(Exercise directions):
Which of the lines below hold "doesn"? Please return each one.

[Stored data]
===

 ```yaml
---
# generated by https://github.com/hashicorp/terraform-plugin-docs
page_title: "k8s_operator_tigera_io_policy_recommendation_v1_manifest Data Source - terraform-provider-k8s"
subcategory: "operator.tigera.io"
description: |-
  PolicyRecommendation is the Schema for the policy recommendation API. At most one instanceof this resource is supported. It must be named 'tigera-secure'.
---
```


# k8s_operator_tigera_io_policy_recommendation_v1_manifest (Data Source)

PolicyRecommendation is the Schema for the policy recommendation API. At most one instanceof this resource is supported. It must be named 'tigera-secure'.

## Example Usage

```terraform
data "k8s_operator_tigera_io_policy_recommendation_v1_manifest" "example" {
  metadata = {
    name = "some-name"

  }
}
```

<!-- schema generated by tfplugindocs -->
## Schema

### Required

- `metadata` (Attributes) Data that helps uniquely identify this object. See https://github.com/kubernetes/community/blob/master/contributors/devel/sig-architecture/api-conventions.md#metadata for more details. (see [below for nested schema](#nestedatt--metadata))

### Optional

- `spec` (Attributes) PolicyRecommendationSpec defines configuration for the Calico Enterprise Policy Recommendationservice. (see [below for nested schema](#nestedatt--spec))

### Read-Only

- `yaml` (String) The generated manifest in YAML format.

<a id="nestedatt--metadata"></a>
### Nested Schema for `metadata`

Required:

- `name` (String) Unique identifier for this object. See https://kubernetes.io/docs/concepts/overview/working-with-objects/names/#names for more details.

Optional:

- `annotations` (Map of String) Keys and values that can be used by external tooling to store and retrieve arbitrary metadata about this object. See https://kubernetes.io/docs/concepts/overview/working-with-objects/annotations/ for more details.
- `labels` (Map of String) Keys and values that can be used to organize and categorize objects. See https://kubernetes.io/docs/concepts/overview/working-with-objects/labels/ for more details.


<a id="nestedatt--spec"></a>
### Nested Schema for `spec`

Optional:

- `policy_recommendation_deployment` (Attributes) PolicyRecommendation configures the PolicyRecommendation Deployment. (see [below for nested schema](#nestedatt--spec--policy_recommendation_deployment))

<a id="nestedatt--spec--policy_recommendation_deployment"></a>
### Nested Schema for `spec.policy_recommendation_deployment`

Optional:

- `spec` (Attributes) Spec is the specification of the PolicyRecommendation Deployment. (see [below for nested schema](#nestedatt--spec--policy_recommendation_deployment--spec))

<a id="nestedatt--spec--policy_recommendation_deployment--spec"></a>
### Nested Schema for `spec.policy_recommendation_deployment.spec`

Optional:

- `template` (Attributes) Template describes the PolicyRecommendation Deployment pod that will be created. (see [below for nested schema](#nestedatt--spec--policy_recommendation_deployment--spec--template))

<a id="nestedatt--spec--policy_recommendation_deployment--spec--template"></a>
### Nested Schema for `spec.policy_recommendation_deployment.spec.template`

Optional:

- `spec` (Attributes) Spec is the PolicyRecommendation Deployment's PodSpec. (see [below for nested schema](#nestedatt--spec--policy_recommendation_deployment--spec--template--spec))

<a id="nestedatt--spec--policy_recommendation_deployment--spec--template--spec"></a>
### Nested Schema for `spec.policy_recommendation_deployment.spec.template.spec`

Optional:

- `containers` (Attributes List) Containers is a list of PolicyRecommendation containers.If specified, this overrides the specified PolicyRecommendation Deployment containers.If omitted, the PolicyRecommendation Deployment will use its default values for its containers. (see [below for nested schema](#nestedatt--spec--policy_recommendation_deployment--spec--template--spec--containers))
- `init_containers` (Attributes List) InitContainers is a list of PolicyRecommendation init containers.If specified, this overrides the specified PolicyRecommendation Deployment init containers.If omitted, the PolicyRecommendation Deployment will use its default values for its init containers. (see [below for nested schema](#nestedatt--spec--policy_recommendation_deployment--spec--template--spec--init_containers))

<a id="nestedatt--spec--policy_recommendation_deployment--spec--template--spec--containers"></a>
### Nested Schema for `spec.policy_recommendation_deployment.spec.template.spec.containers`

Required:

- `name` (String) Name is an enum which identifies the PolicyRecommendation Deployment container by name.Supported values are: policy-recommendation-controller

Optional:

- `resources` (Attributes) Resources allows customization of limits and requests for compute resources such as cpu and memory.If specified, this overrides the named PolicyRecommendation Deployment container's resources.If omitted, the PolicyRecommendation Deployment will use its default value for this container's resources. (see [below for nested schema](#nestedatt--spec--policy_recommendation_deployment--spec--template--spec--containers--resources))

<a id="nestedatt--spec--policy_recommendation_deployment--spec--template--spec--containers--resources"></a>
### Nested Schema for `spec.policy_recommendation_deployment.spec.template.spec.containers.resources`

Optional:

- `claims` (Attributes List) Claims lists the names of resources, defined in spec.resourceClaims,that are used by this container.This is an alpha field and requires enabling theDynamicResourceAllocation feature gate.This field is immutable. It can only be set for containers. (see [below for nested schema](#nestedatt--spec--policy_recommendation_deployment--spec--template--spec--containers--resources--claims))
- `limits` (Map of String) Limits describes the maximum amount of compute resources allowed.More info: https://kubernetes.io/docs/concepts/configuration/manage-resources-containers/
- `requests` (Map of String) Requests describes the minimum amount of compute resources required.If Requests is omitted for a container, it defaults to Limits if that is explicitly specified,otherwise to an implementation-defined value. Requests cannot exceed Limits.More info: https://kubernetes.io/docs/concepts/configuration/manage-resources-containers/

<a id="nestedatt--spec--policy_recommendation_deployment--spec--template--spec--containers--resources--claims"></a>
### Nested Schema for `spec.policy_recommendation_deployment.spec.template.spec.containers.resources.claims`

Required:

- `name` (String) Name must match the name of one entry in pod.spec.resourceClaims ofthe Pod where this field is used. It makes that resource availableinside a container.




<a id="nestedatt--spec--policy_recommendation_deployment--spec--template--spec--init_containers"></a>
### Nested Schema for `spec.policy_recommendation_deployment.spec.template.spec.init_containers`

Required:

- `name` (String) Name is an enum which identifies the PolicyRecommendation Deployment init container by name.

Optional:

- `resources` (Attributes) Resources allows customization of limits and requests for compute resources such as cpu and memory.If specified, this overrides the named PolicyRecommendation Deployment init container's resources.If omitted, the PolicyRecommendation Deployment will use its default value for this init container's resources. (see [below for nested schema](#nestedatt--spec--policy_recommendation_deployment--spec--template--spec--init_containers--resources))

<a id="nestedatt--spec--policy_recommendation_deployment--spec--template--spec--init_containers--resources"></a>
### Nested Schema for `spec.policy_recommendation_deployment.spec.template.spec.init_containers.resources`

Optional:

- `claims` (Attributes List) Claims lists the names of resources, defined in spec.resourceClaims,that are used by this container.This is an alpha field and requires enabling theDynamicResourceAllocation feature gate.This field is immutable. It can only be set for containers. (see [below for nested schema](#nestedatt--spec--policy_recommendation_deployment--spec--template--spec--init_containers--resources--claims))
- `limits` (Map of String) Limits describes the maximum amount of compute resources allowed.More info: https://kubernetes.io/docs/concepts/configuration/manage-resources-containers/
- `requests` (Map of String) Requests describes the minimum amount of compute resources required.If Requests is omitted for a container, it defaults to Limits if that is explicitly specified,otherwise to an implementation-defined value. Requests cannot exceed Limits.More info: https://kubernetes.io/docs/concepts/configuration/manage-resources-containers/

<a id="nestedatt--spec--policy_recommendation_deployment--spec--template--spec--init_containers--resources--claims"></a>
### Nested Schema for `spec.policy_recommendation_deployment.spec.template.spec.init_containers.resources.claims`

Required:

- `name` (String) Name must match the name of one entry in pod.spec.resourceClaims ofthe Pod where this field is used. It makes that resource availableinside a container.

===

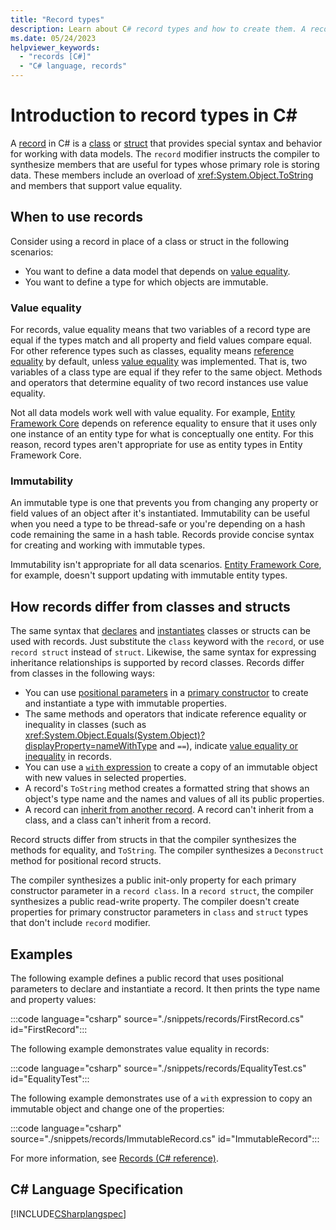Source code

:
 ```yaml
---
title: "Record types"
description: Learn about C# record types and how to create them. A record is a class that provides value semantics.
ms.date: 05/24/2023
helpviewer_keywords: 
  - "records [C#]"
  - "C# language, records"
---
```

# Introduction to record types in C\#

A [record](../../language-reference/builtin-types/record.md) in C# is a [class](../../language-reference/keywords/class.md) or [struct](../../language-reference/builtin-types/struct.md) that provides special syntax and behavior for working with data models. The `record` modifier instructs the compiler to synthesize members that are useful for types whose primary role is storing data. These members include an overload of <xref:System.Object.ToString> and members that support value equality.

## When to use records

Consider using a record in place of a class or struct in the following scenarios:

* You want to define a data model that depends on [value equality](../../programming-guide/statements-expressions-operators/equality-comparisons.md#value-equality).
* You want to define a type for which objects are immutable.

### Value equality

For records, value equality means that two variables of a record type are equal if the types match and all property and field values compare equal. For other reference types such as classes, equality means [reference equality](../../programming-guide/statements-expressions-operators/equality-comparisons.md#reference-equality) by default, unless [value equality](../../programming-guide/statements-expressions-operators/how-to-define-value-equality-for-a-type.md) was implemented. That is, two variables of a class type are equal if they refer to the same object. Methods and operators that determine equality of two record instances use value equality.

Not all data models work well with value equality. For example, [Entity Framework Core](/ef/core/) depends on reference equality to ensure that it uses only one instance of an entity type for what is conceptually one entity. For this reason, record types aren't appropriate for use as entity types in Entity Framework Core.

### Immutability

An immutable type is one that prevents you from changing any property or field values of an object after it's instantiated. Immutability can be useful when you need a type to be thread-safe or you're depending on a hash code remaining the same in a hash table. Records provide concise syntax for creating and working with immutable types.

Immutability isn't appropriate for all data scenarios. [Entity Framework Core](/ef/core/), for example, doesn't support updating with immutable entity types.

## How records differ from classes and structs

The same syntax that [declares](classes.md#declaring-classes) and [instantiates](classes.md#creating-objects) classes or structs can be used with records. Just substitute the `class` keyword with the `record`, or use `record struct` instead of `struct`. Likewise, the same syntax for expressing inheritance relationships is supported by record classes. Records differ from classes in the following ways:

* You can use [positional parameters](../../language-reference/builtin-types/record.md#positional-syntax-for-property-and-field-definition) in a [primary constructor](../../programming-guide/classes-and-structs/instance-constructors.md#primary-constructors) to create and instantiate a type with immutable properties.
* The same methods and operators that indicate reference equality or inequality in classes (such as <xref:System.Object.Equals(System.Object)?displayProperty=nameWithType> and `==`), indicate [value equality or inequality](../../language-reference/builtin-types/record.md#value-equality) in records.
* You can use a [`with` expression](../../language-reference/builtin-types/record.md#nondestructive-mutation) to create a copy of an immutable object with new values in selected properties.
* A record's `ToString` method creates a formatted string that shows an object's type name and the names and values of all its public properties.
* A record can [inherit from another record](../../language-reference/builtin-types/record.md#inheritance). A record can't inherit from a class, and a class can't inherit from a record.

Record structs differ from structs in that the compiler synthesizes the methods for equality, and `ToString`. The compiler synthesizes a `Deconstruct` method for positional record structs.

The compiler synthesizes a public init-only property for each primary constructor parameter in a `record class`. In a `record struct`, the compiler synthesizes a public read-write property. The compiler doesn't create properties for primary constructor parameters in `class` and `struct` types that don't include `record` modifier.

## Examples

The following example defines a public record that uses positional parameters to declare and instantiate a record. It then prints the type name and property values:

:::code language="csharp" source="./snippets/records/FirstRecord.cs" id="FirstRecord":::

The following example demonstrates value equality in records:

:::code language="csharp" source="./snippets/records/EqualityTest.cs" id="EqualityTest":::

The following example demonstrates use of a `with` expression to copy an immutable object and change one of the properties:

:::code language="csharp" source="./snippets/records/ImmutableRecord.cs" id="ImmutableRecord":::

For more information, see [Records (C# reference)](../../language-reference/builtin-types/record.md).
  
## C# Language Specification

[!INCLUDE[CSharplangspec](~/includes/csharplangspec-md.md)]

===

(Output below):
Immutability isn't appropriate for all data scenarios. [Entity Framework Core](/ef/core/), for example, doesn't support updating with immutable entity types.
The compiler synthesizes a public init-only property for each primary constructor parameter in a `record class`. In a `record struct`, the compiler synthesizes a public read-write property. The compiler doesn't create properties for primary constructor parameters in `class` and `struct` types that don't include `record` modifier.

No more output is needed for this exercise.